Work to be completed:
Identify every line in the records below that contains the word "custom", and copy each of those lines.

Data to use:
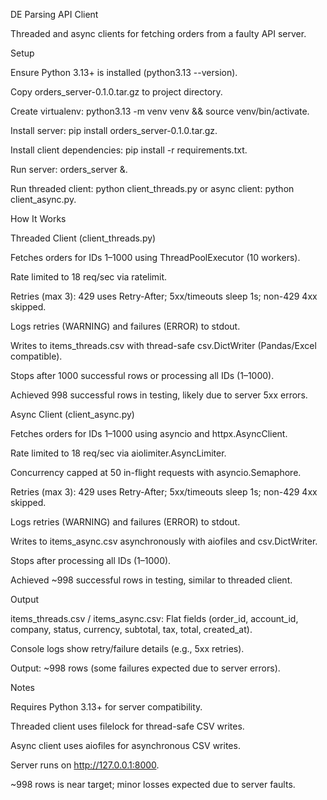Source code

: 
DE Parsing API Client

Threaded and async clients for fetching orders from a faulty API server.

Setup





Ensure Python 3.13+ is installed (python3.13 --version).



Copy orders_server-0.1.0.tar.gz to project directory.



Create virtualenv: python3.13 -m venv venv && source venv/bin/activate.



Install server: pip install orders_server-0.1.0.tar.gz.



Install client dependencies: pip install -r requirements.txt.



Run server: orders_server &.



Run threaded client: python client_threads.py or async client: python client_async.py.

How It Works

Threaded Client (client_threads.py)





Fetches orders for IDs 1–1000 using ThreadPoolExecutor (10 workers).



Rate limited to 18 req/sec via ratelimit.



Retries (max 3): 429 uses Retry-After; 5xx/timeouts sleep 1s; non-429 4xx skipped.



Logs retries (WARNING) and failures (ERROR) to stdout.



Writes to items_threads.csv with thread-safe csv.DictWriter (Pandas/Excel compatible).



Stops after 1000 successful rows or processing all IDs (1–1000).



Achieved 998 successful rows in testing, likely due to server 5xx errors.

Async Client (client_async.py)





Fetches orders for IDs 1–1000 using asyncio and httpx.AsyncClient.



Rate limited to 18 req/sec via aiolimiter.AsyncLimiter.



Concurrency capped at 50 in-flight requests with asyncio.Semaphore.



Retries (max 3): 429 uses Retry-After; 5xx/timeouts sleep 1s; non-429 4xx skipped.



Logs retries (WARNING) and failures (ERROR) to stdout.



Writes to items_async.csv asynchronously with aiofiles and csv.DictWriter.



Stops after processing all IDs (1–1000).



Achieved ~998 successful rows in testing, similar to threaded client.

Output





items_threads.csv / items_async.csv: Flat fields (order_id, account_id, company, status, currency, subtotal, tax, total, created_at).



Console logs show retry/failure details (e.g., 5xx retries).



Output: ~998 rows (some failures expected due to server errors).

Notes





Requires Python 3.13+ for server compatibility.



Threaded client uses filelock for thread-safe CSV writes.



Async client uses aiofiles for asynchronous CSV writes.



Server runs on http://127.0.0.1:8000.



~998 rows is near target; minor losses expected due to server faults.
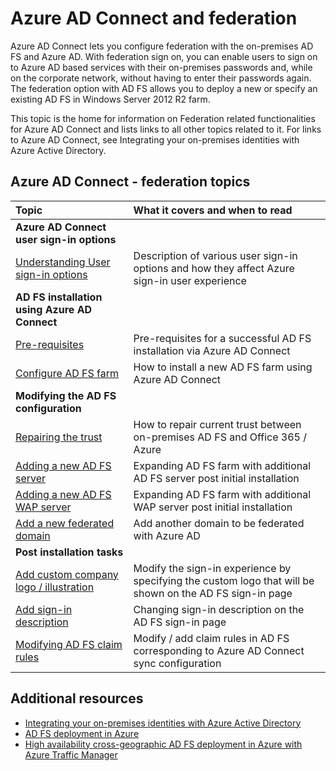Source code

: <properties
	pageTitle="Azure AD Connect and Federation | Microsoft Azure"
	description="This page is the central location for all documentation regarding AD FS operations using Azure AD Connect"
	services="active-directory"
	documentationCenter=""
	authors="anandyadavmsft"
	manager="femila"
	editor=""/>

<tags
	ms.service="active-directory"
	ms.workload="identity"
	ms.tgt_pltfrm="na"
	ms.devlang="na"
	ms.topic="article"
	ms.date="10/03/2016"
	ms.author="anandy"/>


# Azure AD Connect and federation

Azure AD Connect lets you configure federation with the on-premises AD FS and Azure AD. With federation sign on, you can enable users to sign on to Azure AD based services with their on-premises passwords and, while on the corporate network, without having to enter their passwords again. The federation option with AD FS allows you to deploy a new or specify an existing AD FS in Windows Server 2012 R2 farm.

This topic is the home for information on Federation related functionalities for Azure AD Connect and lists links to all other topics related to it. For links to Azure AD Connect, see Integrating your on-premises identities with Azure Active Directory.

## Azure AD Connect - federation topics

| Topic | What it covers and when to read |
|:------|:-----------|
| **Azure AD Connect user sign-in options** ||
| [Understanding User sign-in options](active-directory-aadconnect-user-signin.md) | Description of various user sign-in options and how they affect Azure sign-in user experience |
| **AD FS installation using Azure AD Connect**||
| [Pre-requisites](active-directory-aadconnect-get-started-custom.md#ad-fs-configuration-pre-requisites) | Pre-requisites for a successful AD FS installation via Azure AD Connect|
| [Configure AD FS farm](active-directory-aadconnect-get-started-custom.md#configuring-federation-with-ad-fs) | How to install a new AD FS farm using Azure AD Connect |
| **Modifying the AD FS configuration** | |
| [Repairing the trust](active-directory-aadconnect-federation-management.md#reparing-the-trust) | How to repair current trust between on-premises AD FS and Office 365 / Azure |
| [Adding a new AD FS server](active-directory-aadconnect-federation-management.md#adding-a-new-ad-fs-server) | Expanding AD FS farm with additional AD FS server post initial installation |
| [Adding a new AD FS WAP server](active-directory-aadconnect-federation-management.md#adding-a-new-wap-server) | Expanding AD FS farm with additional WAP server post initial installation |
| [Add a new federated domain](active-directory-aadconnect-federation-management.md#add-a-new-federated-domain) | Add another domain to be federated with Azure AD |
|**Post installation tasks**||
| [Add custom company logo / illustration](active-directory-aadconnect-federation-management.md#add-custom-company-logo-or-illustration)| Modify the sign-in experience by specifying the custom logo that will be shown on the AD FS sign-in page |
| [Add sign-in description](active-directory-aadconnect-federation-management.md#add-sign-in-description) | Changing sign-in description on the AD FS sign-in page | 
| [Modifying AD FS claim rules](active-directory-aadconnect-federation-management.md#modifying-ad-fs-claim-rules) | Modify / add claim rules in AD FS corresponding to Azure AD Connect sync configuration |


## Additional resources

* [Integrating your on-premises identities with Azure Active Directory](active-directory-aadconnect.md)
* [AD FS deployment in Azure](active-directory-aadconnect-azure-adfs.md)
* [High availability cross-geographic AD FS deployment in Azure with Azure Traffic Manager](active-directory-adfs-in-azure-with-azure-traffic-manager.md)


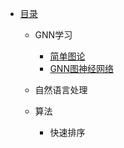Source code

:* [目录](README.md)
  * GNN学习
    
    * [简单图论](GNN学习/2-简单图论.md)
    * [GNN图神经网络](GNN学习/1-开篇.md)
  
  * 自然语言处理
  
  * 算法
    * 快速排序

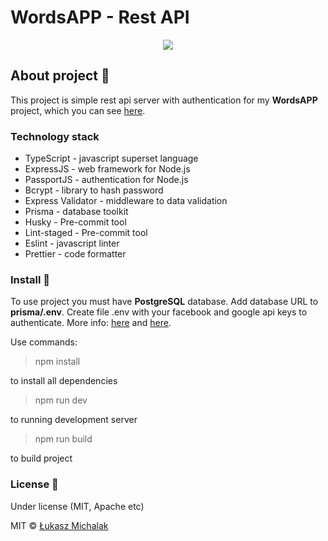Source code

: # WordsAPP - Rest API

<p align="center">
<img src="https://i.imgur.com/DOCBw0C.png">
</p>

## About project 📖

This project is simple rest api server with authentication for my **WordsAPP** project, which you can see [here](https://https://github.com/ilukaszm/wordsAPP).

### Technology stack

- TypeScript - javascript superset language
- ExpressJS - web framework for Node.js
- PassportJS - authentication for Node.js
- Bcrypt - library to hash password
- Express Validator - middleware to data validation
- Prisma - database toolkit
- Husky - Pre-commit tool
- Lint-staged - Pre-commit tool
- Eslint - javascript linter
- Prettier - code formatter

### Install 💾

To use project you must have **PostgreSQL** database. Add database URL to **prisma/.env**. Create file .env with your facebook and google api keys to authenticate. More info: [here](http://www.passportjs.org/packages/passport-google-oauth/)
and
[here](http://www.passportjs.org/packages/passport-facebook/).

Use commands:

> npm install

to install all dependencies

> npm run dev

to running development server

> npm run build

to build project

### License 📝

Under license (MIT, Apache etc)

MIT © [Łukasz Michalak](https://github.com/ilukaszm)
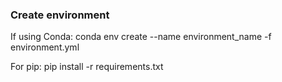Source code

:
### Create environment

If using Conda:
conda env create --name environment_name -f environment.yml

For pip:
pip install -r requirements.txt
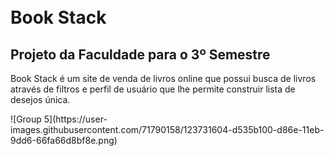 <h1><br> Book Stack </br></h1>

<h2> Projeto da Faculdade para o 3º Semestre </h2>
<p>Book Stack é um site de venda de livros online que possui busca de livros através de filtros e perfil de usuário que lhe permite construir lista de desejos única. </p>
![Group 5](https://user-images.githubusercontent.com/71790158/123731604-d535b100-d86e-11eb-9dd6-66fa66d8bf8e.png)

Response to this exercise:
| [Pre-requisites](active-directory-aadconnect-get-started-custom.md#ad-fs-configuration-pre-requisites) | Pre-requisites for a successful AD FS installation via Azure AD Connect|
| [Configure AD FS farm](active-directory-aadconnect-get-started-custom.md#configuring-federation-with-ad-fs) | How to install a new AD FS farm using Azure AD Connect |
| [Add custom company logo / illustration](active-directory-aadconnect-federation-management.md#add-custom-company-logo-or-illustration)| Modify the sign-in experience by specifying the custom logo that will be shown on the AD FS sign-in page |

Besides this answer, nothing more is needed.